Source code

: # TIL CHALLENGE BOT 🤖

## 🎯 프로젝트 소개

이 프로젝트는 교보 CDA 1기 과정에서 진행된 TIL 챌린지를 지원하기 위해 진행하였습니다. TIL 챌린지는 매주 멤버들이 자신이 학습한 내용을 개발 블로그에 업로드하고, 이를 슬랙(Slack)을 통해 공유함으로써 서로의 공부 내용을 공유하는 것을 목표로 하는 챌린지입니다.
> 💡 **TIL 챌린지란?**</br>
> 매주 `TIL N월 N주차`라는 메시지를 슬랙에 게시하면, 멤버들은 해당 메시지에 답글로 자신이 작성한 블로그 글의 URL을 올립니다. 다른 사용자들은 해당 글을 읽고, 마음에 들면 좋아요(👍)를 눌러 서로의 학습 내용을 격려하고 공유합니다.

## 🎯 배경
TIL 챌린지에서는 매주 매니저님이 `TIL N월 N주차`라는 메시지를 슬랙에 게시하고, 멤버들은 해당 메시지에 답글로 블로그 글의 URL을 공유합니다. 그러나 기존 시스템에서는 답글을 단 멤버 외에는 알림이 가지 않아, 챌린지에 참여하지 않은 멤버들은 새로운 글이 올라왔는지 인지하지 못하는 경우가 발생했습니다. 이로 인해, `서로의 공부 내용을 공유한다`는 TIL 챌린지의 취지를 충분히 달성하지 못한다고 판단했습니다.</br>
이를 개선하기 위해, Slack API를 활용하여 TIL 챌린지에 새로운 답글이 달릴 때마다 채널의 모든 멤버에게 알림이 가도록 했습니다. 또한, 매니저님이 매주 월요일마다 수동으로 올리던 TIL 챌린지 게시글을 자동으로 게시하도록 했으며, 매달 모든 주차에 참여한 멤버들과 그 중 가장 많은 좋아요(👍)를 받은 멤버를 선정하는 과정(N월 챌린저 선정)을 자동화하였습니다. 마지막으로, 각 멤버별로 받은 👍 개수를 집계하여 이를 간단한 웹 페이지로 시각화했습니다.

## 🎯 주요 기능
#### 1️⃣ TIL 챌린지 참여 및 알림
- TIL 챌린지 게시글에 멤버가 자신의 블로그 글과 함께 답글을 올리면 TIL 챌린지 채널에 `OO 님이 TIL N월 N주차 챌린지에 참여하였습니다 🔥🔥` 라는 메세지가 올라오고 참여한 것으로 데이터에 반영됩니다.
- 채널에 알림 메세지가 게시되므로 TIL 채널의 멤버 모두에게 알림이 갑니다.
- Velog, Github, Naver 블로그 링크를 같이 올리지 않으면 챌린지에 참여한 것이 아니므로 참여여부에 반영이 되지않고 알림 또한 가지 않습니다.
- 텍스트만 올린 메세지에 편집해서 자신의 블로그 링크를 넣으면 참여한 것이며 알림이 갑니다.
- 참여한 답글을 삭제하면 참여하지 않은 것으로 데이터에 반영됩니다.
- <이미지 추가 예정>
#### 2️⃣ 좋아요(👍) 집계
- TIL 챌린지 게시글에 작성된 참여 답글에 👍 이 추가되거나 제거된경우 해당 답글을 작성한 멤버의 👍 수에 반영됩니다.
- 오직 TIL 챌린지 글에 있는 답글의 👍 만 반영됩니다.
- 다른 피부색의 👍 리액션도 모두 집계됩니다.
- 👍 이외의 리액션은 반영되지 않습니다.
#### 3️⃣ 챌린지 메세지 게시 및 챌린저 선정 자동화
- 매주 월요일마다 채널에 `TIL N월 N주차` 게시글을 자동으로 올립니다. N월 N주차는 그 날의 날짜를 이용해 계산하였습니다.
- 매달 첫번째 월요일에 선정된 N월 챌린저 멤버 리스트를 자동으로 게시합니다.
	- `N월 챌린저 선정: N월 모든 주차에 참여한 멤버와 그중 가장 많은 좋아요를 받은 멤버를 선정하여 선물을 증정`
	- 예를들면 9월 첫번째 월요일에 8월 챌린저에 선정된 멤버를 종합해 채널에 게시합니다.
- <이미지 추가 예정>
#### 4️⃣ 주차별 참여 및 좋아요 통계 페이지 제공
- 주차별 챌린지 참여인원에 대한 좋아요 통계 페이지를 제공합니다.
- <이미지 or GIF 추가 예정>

========

Using the entries above, extract exactly the span from the line with "## 🎯 프로젝트 소개" to the line with "TIL 챌린지에서는 매주", both lines included; leave out everything else.

## 🎯 프로젝트 소개

이 프로젝트는 교보 CDA 1기 과정에서 진행된 TIL 챌린지를 지원하기 위해 진행하였습니다. TIL 챌린지는 매주 멤버들이 자신이 학습한 내용을 개발 블로그에 업로드하고, 이를 슬랙(Slack)을 통해 공유함으로써 서로의 공부 내용을 공유하는 것을 목표로 하는 챌린지입니다.
> 💡 **TIL 챌린지란?**</br>
> 매주 `TIL N월 N주차`라는 메시지를 슬랙에 게시하면, 멤버들은 해당 메시지에 답글로 자신이 작성한 블로그 글의 URL을 올립니다. 다른 사용자들은 해당 글을 읽고, 마음에 들면 좋아요(👍)를 눌러 서로의 학습 내용을 격려하고 공유합니다.

## 🎯 배경
TIL 챌린지에서는 매주 매니저님이 `TIL N월 N주차`라는 메시지를 슬랙에 게시하고, 멤버들은 해당 메시지에 답글로 블로그 글의 URL을 공유합니다. 그러나 기존 시스템에서는 답글을 단 멤버 외에는 알림이 가지 않아, 챌린지에 참여하지 않은 멤버들은 새로운 글이 올라왔는지 인지하지 못하는 경우가 발생했습니다. 이로 인해, `서로의 공부 내용을 공유한다`는 TIL 챌린지의 취지를 충분히 달성하지 못한다고 판단했습니다.</br>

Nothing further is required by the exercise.